文明バランスやドローの少なさの関係で序盤の安定感が今一つという大きな弱点もあるが、回りさえすればどんな相手にも勝てる爆発力はそれを補って余りあると言えるだろう。
闇火バイク
最近になって急激に研究が進み4強の一角に上り詰めたのが、【闇火バイク】だ。【バイク】といえば侵略を絡めた速攻…というイメージ通り、《覇帝なき侵略 レッドゾーンF》《禁断の轟速 ブラックゾーン》の多重侵略に《龍装者 バルチュリス》を絡めての受け封殺&致死打点形成ギミックが目立つこのデッキ。
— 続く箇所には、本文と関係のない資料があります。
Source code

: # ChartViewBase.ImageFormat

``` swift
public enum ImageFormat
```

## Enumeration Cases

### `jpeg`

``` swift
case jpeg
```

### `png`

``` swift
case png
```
だが、このデッキでの速攻は一つの武器に過ぎない。
もう一つの武器となるのが、《ヴィオラの黒像》や《ドキンダムの禁炎霊》といったタマシードによる対策しにくい受け札たち。
これらに《影速 ザ・トリッパー》などのメタクリーチャーや追加のトリガーである《終末の時計 ザ・クロック》を交えることで、相手の攻めをいなしつつ禁断開放までゲームを引き延ばすプランも現実的になっているのだ。
ゲームレンジを自在に操ることで、「序盤からシールドを削りつつ封印を剥がす」→「相手に殴らせてカウンター」→「増えたリソースで封殺や禁断開放を行いつつ悠々と残りの盾を割り切り勝つ」といった折衷案のような動きも可能であり、相手に合わせて速度を変えていくようなパターンも狙えるのも大きな魅力と言えるだろう。 また、最新パック『邪神と水晶の華』にて登場した《偽りの希望 鬼丸「終斗」》を運用できるのも見逃せないところ。
実はアドバンスの上位デッキにはいわゆる単色デッキがほとんど存在せず、相手のマナゾーンに多色カードがあると本領を発揮するこのカードが活きる公算も高い。
3マナで盤面を処理しつつドローし、スピードアタッカーとして侵略にまで持ち込めるのはさすがに強烈で、環境にこのデッキとこのカードがあるというだけでマナ置きが変わってくる……というパターンもありそうだ。
その他有力デッキ
ここまで「4強」となるデッキを紹介してきたが、もちろんアドバンスはそれだけではない。手短ではあるが、この項ではそれらに次ぐ立ち位置のデッキにも触れていきたい。 最近の入賞数などでは「4強」にやや劣るが、実力で言えばそれらにも匹敵し得るのが【4cドラグナー】。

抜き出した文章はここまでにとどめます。